Exercise instructions
Some lines in the listing hold the word "guide". Return each of them.

Supplied data

-- Opening Marker --

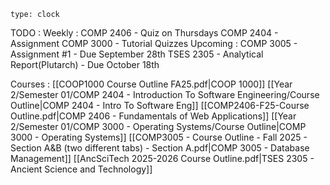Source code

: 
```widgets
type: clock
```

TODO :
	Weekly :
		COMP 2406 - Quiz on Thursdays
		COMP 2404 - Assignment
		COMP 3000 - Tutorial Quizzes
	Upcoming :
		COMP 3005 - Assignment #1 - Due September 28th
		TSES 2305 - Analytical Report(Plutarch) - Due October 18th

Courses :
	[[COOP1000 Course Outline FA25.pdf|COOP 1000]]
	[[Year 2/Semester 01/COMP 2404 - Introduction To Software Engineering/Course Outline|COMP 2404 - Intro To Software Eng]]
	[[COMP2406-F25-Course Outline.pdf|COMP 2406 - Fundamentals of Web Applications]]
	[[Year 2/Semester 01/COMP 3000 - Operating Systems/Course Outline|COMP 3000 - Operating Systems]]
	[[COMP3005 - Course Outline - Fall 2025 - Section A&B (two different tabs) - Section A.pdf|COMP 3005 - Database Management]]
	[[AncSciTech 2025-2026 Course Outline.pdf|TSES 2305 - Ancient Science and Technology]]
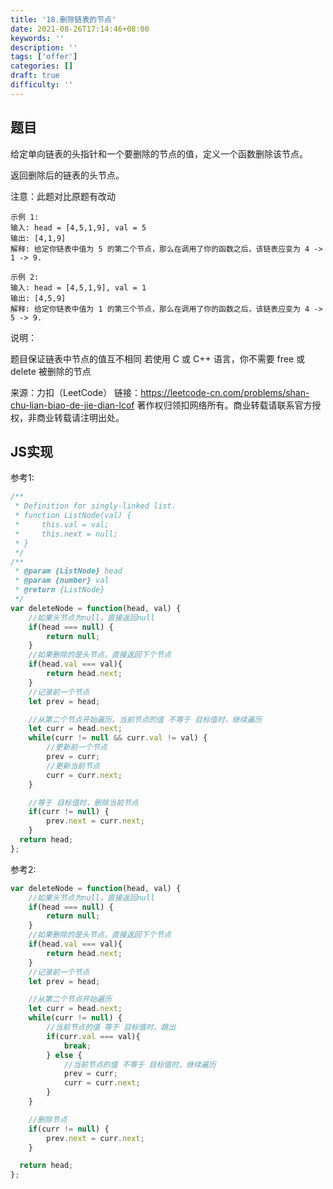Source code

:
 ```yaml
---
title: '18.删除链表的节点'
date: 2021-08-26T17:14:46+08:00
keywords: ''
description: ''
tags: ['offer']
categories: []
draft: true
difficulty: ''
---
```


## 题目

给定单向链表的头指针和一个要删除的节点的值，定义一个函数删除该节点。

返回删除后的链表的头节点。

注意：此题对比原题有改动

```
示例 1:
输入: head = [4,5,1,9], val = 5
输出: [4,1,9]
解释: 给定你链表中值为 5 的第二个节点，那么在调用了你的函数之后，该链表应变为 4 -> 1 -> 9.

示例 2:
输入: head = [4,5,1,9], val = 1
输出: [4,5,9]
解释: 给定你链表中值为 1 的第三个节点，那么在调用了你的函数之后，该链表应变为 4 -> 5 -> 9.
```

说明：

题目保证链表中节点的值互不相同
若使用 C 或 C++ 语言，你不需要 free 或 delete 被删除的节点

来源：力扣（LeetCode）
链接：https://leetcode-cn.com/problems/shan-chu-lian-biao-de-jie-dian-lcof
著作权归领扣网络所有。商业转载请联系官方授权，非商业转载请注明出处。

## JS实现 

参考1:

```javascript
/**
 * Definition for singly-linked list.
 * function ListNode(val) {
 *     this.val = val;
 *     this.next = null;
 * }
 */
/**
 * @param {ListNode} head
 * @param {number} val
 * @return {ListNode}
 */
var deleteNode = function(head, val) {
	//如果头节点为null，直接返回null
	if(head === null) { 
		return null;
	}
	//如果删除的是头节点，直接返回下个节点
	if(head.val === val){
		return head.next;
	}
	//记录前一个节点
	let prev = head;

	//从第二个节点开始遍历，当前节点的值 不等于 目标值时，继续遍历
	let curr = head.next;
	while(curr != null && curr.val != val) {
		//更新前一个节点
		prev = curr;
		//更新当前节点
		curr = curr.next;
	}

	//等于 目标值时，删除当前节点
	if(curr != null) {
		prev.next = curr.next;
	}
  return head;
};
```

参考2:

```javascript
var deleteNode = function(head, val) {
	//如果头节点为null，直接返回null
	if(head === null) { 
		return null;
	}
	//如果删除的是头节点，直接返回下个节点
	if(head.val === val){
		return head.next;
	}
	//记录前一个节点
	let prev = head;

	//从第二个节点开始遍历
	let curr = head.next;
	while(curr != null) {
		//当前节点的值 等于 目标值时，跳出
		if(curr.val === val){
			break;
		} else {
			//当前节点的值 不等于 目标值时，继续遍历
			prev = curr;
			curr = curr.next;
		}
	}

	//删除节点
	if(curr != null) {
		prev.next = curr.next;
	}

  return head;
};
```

-- Closing Marker --
-- Opening Marker --

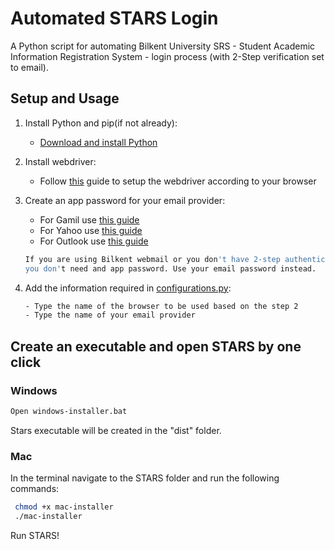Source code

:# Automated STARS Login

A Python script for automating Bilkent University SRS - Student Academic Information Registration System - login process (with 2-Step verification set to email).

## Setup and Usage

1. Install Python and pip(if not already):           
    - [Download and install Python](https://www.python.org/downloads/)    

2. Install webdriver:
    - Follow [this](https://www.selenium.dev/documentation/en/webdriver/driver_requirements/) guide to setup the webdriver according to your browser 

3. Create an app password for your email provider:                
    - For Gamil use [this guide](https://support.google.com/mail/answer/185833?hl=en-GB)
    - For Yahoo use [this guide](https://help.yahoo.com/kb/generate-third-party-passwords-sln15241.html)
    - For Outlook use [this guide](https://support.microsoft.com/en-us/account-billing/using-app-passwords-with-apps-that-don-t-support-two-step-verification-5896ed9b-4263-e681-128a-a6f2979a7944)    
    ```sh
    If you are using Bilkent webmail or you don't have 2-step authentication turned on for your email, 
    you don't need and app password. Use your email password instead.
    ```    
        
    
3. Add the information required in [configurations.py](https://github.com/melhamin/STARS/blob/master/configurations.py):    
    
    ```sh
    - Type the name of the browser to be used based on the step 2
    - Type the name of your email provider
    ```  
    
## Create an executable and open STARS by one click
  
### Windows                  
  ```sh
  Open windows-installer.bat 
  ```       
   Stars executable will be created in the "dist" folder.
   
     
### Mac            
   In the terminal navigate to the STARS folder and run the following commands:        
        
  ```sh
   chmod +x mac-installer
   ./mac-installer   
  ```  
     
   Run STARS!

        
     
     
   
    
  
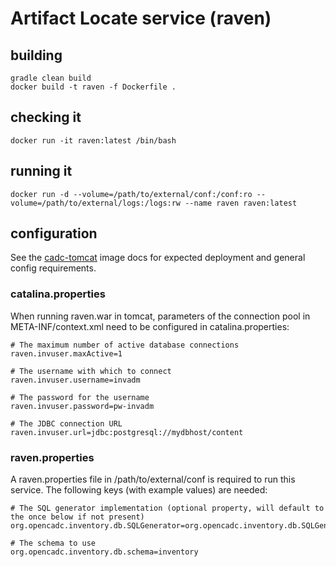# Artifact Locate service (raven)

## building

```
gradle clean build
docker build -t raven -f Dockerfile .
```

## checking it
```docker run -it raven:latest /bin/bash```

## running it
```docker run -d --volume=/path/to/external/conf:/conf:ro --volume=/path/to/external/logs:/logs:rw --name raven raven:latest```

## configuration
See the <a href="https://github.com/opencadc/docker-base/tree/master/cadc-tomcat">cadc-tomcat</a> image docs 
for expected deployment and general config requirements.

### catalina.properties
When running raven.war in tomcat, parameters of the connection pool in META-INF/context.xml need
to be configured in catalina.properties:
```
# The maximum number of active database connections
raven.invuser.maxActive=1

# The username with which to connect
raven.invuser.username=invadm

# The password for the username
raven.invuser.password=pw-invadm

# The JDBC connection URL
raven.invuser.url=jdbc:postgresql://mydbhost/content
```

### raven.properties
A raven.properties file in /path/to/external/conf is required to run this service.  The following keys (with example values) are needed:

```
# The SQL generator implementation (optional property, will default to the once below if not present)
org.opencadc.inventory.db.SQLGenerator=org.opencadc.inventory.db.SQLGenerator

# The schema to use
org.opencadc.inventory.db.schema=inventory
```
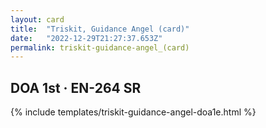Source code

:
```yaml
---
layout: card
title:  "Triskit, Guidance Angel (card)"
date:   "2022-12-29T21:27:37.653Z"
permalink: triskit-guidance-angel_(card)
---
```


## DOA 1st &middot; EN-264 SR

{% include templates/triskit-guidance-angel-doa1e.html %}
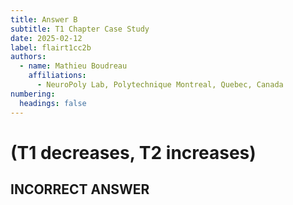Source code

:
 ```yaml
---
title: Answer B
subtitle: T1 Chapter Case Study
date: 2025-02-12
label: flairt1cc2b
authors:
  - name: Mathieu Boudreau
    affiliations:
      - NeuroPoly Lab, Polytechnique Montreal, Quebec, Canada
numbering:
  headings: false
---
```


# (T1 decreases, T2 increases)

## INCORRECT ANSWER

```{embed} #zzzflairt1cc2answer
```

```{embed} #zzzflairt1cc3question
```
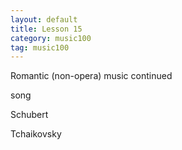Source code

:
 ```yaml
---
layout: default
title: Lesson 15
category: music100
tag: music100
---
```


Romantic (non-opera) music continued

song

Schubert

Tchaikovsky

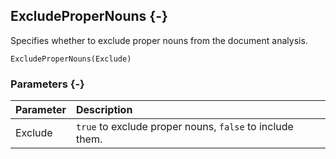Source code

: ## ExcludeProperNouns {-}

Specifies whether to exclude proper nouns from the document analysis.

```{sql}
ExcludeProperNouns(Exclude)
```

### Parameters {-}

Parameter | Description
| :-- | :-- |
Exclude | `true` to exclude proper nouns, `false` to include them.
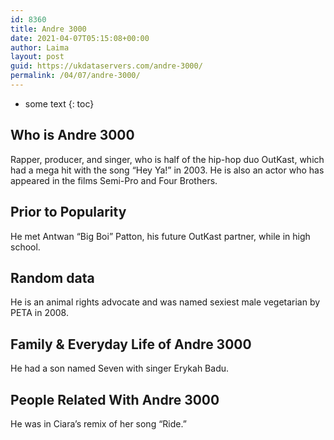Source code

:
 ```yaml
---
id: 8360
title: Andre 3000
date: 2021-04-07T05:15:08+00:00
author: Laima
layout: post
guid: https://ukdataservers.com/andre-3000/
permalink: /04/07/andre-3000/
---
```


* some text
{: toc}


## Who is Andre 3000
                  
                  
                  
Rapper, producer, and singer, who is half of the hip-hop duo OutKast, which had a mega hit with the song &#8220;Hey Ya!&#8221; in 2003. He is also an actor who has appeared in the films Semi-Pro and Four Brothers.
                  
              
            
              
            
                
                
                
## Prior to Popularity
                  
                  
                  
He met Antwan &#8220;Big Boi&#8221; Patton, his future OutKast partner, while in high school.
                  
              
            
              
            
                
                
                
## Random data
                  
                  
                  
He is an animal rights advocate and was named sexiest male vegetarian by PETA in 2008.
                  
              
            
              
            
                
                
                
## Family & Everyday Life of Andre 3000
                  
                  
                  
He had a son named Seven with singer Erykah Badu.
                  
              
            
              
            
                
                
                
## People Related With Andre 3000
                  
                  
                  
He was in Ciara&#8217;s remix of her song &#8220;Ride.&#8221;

-- Closing Marker --

Your solution
    - Follow [this](https://www.selenium.dev/documentation/en/webdriver/driver_requirements/) guide to setup the webdriver according to your browser 
    - For Gamil use [this guide](https://support.google.com/mail/answer/185833?hl=en-GB)
    - For Yahoo use [this guide](https://help.yahoo.com/kb/generate-third-party-passwords-sln15241.html)
    - For Outlook use [this guide](https://support.microsoft.com/en-us/account-billing/using-app-passwords-with-apps-that-don-t-support-two-step-verification-5896ed9b-4263-e681-128a-a6f2979a7944)    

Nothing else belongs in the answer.